Aka encontró en el agro y el hip hop su propia revolución social en una de las zonas más violentas de Medellín. Es arte, es memoria, es volver la mirada a los muertos y las familias que quedaron para reconstruir los pedazos. Esta es su historia.
3 de noviembre de 2021
Por: Mauricio Lopez / Ilustración: @Numak
Aka agro Hip Hop

En este momento, mientras bajo por una de las tantas lomas de la comuna 13, de Medellín, El Aka, o Luis Fernando Álvarez, según la inequívoca cédula, ara la tierra que se extiende bajo las suelas de sus botas de caucho, en busca de la savia que hará crecer cebollas y tomates que le servirán de alimento en los próximos días. 

Hace surcos removiendo la tierra con sus propias manos, y luego planta los tallos que crecerán, “dios mediante, en la próxima luna menguante”. Se ayuda con un azadón para crear las líneas de bulos y frutos y, cuando el sol empieza a quemar un poco más por la proximidad del mediodía, el rapero se seca el sudor y se va al rancho a buscar refresco. 

Antes, hace como tres horas, estábamos conversando en la mesa despintada de una pequeña tienda en el corregimiento de Palmitas, ese pequeño caserío encaramado en una colina brumosa sobre la carretera hacia Urabá. Allí me contaba sobre sus orígenes, sobre sus tiempos en Manrique Oriental, huyendo de las balas; y sobre sus agitados días subiéndose a los buses de San Javier, La América y San Cristóbal, para relatar la calle a fuerza de rimas y seseos delirantes. 

No puedo evitar que, cada vez que veo a Aka, se me venga a la mente la imagen de Vanilla Ice, aquel exitoso rapero estadounidense de los años ochenta del siglo pasado, mundialmente famoso por la canción Ice, ice baby.

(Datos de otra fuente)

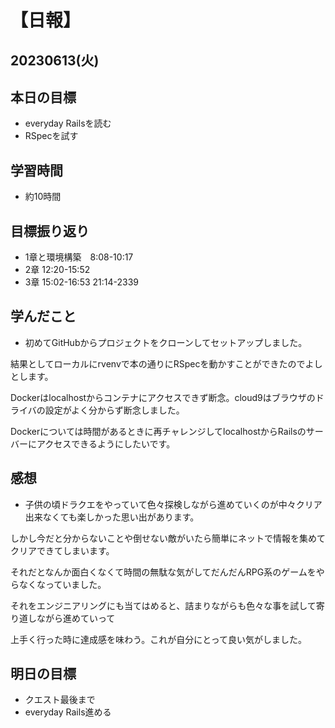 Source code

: # 【日報】
## 20230613(火)
## 本日の目標
- everyday Railsを読む
- RSpecを試す

## 学習時間
- 約10時間

## 目標振り返り
- 1章と環境構築　8:08-10:17
- 2章 12:20-15:52
- 3章 15:02-16:53 21:14-2339

## 学んだこと
- 初めてGitHubからプロジェクトをクローンしてセットアップしました。

結果としてローカルにrvenvで本の通りにRSpecを動かすことができたのでよしとします。

Dockerはlocalhostからコンテナにアクセスできず断念。cloud9はブラウザのドライバの設定がよく分からず断念しました。

Dockerについては時間があるときに再チャレンジしてlocalhostからRailsのサーバーにアクセスできるようにしたいです。

## 感想
- 子供の頃ドラクエをやっていて色々探検しながら進めていくのが中々クリア出来なくても楽しかった思い出があります。

しかし今だと分からないことや倒せない敵がいたら簡単にネットで情報を集めてクリアできてしまいます。

それだとなんか面白くなくて時間の無駄な気がしてだんだんRPG系のゲームをやらなくなっていました。

それをエンジニアリングにも当てはめると、詰まりながらも色々な事を試して寄り道しながら進めていって

上手く行った時に達成感を味わう。これが自分にとって良い気がしました。


## 明日の目標
- クエスト最後まで
- everyday Rails進める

Ambos monos y bien parecidos, impresión que no me atrevo a compartirle porque, aunque Aka es bastante amable, posee un carácter fuerte que prefiero no conocer. 

No son la misma cosa, en todo caso. Aka no canta meloserías sobre mujeres bonitas y de amplias caderas. No, él canta sobre sí mismo, sobre la tierra, sobre la historia y la calle. Más que cantar, podría decirse, expresa manifiestos, y ni siquiera le importa si lo hace bien o mal, desde el punto de vista de un profesor de canto. Le importa la emoción, la sinceridad, la fuerza de sus letras.

Es oriundo de Manrique Oriental, escenario de guerras entre bandas delincuenciales como La Terraza, Los Triana y Manrique San Pablo. De allí salió con unas cuantas bolsas llenas de ropa, huyendo de las balas que mataron a la mayoría de sus amigos y conocidos, y llegó hasta la Comuna 13, al barrio La Loma, donde se encontró con nuevas y más profundas violencias. 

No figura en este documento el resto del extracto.